Pictures paired with source code
= = = = =
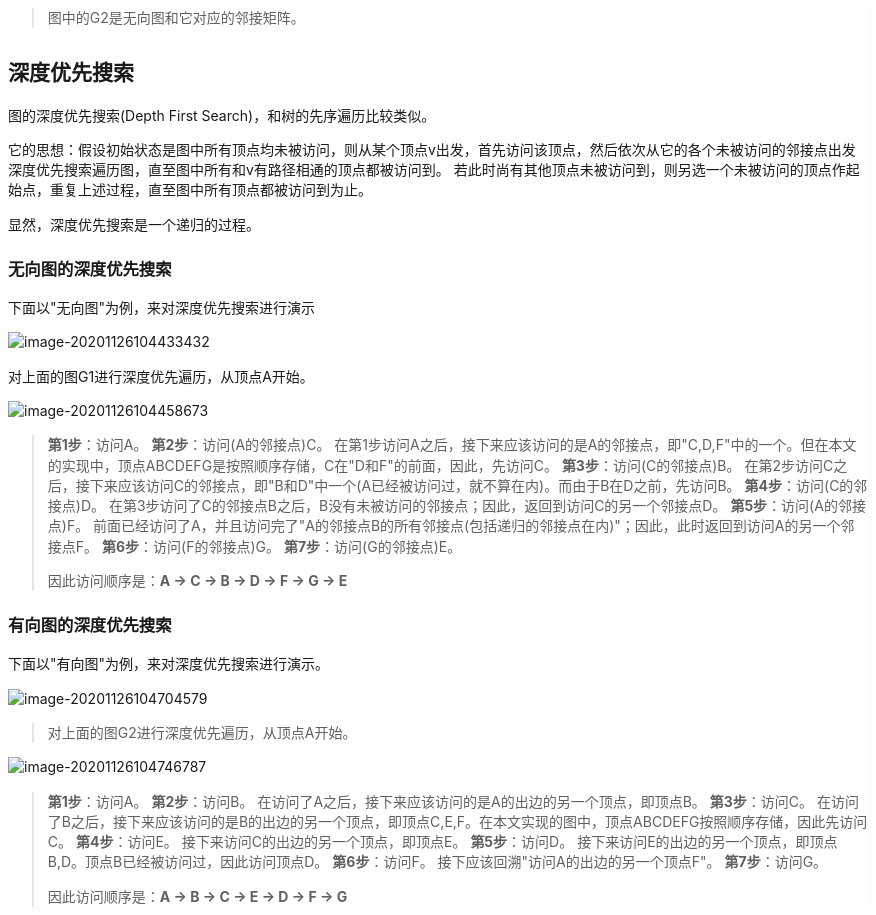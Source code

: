 > 图中的G2是无向图和它对应的邻接矩阵。



## 深度优先搜索

图的深度优先搜索(Depth First Search)，和树的先序遍历比较类似。

它的思想：假设初始状态是图中所有顶点均未被访问，则从某个顶点v出发，首先访问该顶点，然后依次从它的各个未被访问的邻接点出发深度优先搜索遍历图，直至图中所有和v有路径相通的顶点都被访问到。 若此时尚有其他顶点未被访问到，则另选一个未被访问的顶点作起始点，重复上述过程，直至图中所有顶点都被访问到为止。

显然，深度优先搜索是一个递归的过程。



### **无向图的深度优先搜索**

下面以"无向图"为例，来对深度优先搜索进行演示

![image-20201126104433432](https://ning-wang.oss-cn-beijing.aliyuncs.com/blog-imags/image-20201126104433432.png)

对上面的图G1进行深度优先遍历，从顶点A开始。

![image-20201126104458673](https://ning-wang.oss-cn-beijing.aliyuncs.com/blog-imags/image-20201126104458673.png)

> **第1步**：访问A。
> **第2步**：访问(A的邻接点)C。
> 在第1步访问A之后，接下来应该访问的是A的邻接点，即"C,D,F"中的一个。但在本文的实现中，顶点ABCDEFG是按照顺序存储，C在"D和F"的前面，因此，先访问C。
> **第3步**：访问(C的邻接点)B。
> 在第2步访问C之后，接下来应该访问C的邻接点，即"B和D"中一个(A已经被访问过，就不算在内)。而由于B在D之前，先访问B。
> **第4步**：访问(C的邻接点)D。
> 在第3步访问了C的邻接点B之后，B没有未被访问的邻接点；因此，返回到访问C的另一个邻接点D。
> **第5步**：访问(A的邻接点)F。
> 前面已经访问了A，并且访问完了"A的邻接点B的所有邻接点(包括递归的邻接点在内)"；因此，此时返回到访问A的另一个邻接点F。
> **第6步**：访问(F的邻接点)G。
> **第7步**：访问(G的邻接点)E。
>
> 因此访问顺序是：**A -> C -> B -> D -> F -> G -> E**

### **有向图的深度优先搜索**

下面以"有向图"为例，来对深度优先搜索进行演示。

![image-20201126104704579](https://ning-wang.oss-cn-beijing.aliyuncs.com/blog-imags/image-20201126104704579.png)

> 对上面的图G2进行深度优先遍历，从顶点A开始。

![image-20201126104746787](https://ning-wang.oss-cn-beijing.aliyuncs.com/blog-imags/image-20201126104746787.png)

> **第1步**：访问A。
> **第2步**：访问B。
> 在访问了A之后，接下来应该访问的是A的出边的另一个顶点，即顶点B。
> **第3步**：访问C。
> 在访问了B之后，接下来应该访问的是B的出边的另一个顶点，即顶点C,E,F。在本文实现的图中，顶点ABCDEFG按照顺序存储，因此先访问C。
> **第4步**：访问E。
> 接下来访问C的出边的另一个顶点，即顶点E。
> **第5步**：访问D。
> 接下来访问E的出边的另一个顶点，即顶点B,D。顶点B已经被访问过，因此访问顶点D。
> **第6步**：访问F。
> 接下应该回溯"访问A的出边的另一个顶点F"。
> **第7步**：访问G。
>
> 因此访问顺序是：**A -> B -> C -> E -> D -> F -> G**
= = = = =
> EXERCISE REQUIREMENTS: Take each line above that holds the string "wang" and copy it.

> RESPONSE BOX:
![image-20201126104433432](https://ning-wang.oss-cn-beijing.aliyuncs.com/blog-imags/image-20201126104433432.png)
![image-20201126104458673](https://ning-wang.oss-cn-beijing.aliyuncs.com/blog-imags/image-20201126104458673.png)
![image-20201126104704579](https://ning-wang.oss-cn-beijing.aliyuncs.com/blog-imags/image-20201126104704579.png)
![image-20201126104746787](https://ning-wang.oss-cn-beijing.aliyuncs.com/blog-imags/image-20201126104746787.png)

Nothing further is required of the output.